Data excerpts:
□ □ □ □

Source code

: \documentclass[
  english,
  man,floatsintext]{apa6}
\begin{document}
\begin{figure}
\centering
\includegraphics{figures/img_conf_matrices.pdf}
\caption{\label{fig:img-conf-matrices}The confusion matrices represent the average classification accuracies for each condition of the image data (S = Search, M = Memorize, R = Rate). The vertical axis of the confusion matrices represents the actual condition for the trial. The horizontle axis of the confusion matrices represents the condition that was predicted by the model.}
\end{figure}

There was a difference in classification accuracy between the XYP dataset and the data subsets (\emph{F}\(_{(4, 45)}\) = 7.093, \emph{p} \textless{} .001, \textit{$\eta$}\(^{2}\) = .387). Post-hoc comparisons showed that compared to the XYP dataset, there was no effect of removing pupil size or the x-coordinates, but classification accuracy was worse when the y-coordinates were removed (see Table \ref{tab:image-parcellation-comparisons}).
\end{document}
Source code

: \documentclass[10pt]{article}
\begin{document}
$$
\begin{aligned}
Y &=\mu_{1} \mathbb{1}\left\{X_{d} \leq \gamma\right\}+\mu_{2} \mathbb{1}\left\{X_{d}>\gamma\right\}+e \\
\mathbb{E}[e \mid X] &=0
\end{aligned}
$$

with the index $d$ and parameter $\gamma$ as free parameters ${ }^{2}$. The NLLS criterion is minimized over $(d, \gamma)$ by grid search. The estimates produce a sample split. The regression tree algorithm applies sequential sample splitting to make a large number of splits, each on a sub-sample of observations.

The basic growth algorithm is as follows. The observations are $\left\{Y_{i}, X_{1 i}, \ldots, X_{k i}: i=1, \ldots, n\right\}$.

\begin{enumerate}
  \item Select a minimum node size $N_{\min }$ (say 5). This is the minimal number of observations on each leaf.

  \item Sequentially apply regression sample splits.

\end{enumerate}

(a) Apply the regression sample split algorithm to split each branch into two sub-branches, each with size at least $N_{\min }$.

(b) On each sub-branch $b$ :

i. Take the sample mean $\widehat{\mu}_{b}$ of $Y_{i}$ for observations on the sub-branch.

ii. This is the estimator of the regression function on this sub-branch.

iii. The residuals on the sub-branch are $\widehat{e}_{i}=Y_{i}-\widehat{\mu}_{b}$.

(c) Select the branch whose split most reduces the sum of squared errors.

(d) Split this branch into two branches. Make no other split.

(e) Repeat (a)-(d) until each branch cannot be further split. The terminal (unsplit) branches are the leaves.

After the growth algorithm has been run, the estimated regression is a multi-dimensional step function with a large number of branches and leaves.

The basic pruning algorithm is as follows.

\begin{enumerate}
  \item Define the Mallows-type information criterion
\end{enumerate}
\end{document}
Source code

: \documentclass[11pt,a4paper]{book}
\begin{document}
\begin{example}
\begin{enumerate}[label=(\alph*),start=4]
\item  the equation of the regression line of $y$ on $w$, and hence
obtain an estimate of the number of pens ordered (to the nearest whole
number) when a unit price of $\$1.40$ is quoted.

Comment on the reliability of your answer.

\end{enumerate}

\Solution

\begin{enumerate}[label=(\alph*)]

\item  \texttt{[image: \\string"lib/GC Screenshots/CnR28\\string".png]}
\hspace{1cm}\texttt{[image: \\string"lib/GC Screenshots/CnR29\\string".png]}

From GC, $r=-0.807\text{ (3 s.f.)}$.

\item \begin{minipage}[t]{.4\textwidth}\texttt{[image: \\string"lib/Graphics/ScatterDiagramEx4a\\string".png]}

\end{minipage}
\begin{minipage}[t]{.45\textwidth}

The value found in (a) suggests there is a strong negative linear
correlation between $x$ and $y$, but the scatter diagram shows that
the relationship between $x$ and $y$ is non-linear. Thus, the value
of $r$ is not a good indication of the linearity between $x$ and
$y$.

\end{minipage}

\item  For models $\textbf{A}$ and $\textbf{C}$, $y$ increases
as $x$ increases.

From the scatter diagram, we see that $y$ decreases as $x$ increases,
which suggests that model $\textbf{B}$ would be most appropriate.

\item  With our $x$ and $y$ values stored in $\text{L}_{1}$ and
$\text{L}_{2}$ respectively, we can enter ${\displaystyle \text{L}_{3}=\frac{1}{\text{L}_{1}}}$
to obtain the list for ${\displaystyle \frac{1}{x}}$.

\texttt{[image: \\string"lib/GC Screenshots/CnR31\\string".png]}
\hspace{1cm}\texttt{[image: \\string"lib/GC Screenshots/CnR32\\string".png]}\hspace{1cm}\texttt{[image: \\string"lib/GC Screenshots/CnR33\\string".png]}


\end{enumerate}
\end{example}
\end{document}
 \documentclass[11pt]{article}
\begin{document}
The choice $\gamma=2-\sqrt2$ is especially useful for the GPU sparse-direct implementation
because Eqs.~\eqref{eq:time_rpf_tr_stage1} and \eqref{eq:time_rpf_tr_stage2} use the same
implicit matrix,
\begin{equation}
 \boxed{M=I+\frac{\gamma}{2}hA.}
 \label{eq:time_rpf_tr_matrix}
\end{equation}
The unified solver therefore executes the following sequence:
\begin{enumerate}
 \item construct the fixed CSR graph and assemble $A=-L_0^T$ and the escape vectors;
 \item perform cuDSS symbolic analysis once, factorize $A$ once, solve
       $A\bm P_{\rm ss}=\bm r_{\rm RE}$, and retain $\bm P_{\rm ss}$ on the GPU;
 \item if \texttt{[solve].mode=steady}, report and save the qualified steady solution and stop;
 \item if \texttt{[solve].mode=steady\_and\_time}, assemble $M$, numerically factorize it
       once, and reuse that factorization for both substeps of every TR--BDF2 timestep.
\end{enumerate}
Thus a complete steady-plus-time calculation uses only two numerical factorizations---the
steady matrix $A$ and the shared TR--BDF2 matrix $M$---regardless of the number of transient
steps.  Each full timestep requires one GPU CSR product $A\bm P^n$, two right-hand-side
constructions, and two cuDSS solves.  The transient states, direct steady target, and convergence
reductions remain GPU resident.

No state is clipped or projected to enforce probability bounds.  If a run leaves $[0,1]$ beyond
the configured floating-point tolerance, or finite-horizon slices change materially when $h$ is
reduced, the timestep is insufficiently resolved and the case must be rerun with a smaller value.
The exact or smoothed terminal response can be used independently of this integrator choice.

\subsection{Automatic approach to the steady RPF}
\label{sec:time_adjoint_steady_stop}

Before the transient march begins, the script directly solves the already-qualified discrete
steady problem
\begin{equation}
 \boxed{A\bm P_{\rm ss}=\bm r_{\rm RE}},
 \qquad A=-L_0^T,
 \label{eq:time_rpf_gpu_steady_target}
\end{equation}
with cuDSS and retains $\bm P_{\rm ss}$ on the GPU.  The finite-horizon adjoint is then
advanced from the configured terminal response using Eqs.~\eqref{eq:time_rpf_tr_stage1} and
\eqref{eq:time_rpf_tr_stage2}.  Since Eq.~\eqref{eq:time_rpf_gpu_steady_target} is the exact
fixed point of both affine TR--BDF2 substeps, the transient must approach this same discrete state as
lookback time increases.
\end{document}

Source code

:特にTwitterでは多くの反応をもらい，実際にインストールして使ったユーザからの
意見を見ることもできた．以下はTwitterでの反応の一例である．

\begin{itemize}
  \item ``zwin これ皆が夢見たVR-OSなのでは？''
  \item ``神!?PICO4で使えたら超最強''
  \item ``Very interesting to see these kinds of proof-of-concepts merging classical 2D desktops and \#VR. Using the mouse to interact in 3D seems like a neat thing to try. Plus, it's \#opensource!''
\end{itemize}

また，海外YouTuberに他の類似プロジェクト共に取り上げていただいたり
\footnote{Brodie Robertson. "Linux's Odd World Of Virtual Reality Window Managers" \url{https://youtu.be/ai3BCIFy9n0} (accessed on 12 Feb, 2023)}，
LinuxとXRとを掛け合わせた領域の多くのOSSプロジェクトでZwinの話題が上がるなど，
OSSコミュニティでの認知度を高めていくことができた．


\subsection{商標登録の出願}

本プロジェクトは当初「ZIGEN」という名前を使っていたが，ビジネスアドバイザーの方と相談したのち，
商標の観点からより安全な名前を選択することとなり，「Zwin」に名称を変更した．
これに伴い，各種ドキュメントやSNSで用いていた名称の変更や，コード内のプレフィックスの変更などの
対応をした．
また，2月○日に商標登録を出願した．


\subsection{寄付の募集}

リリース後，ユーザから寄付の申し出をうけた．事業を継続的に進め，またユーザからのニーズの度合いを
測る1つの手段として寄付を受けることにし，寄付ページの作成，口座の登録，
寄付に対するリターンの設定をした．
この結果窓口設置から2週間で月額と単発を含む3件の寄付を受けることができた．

□ □ □ □

INSTRUCTIONS FOR THE TASK: When you reach the line with "The basic pruning algorithm is as follows." in the records above, start writing out lines exactly, and stop once the line with "as $x$ increases." has been written; include nothing else.

ANSWER BOX:
The basic pruning algorithm is as follows.

\begin{enumerate}
  \item Define the Mallows-type information criterion
\end{enumerate}
\end{document}
Source code

: \documentclass[11pt,a4paper]{book}
\begin{document}
\begin{example}
\begin{enumerate}[label=(\alph*),start=4]
\item  the equation of the regression line of $y$ on $w$, and hence
obtain an estimate of the number of pens ordered (to the nearest whole
number) when a unit price of $\$1.40$ is quoted.

Comment on the reliability of your answer.

\end{enumerate}

\Solution

\begin{enumerate}[label=(\alph*)]

\item  \texttt{[image: \\string"lib/GC Screenshots/CnR28\\string".png]}
\hspace{1cm}\texttt{[image: \\string"lib/GC Screenshots/CnR29\\string".png]}

From GC, $r=-0.807\text{ (3 s.f.)}$.

\item \begin{minipage}[t]{.4\textwidth}\texttt{[image: \\string"lib/Graphics/ScatterDiagramEx4a\\string".png]}

\end{minipage}
\begin{minipage}[t]{.45\textwidth}

The value found in (a) suggests there is a strong negative linear
correlation between $x$ and $y$, but the scatter diagram shows that
the relationship between $x$ and $y$ is non-linear. Thus, the value
of $r$ is not a good indication of the linearity between $x$ and
$y$.

\end{minipage}

\item  For models $\textbf{A}$ and $\textbf{C}$, $y$ increases
as $x$ increases.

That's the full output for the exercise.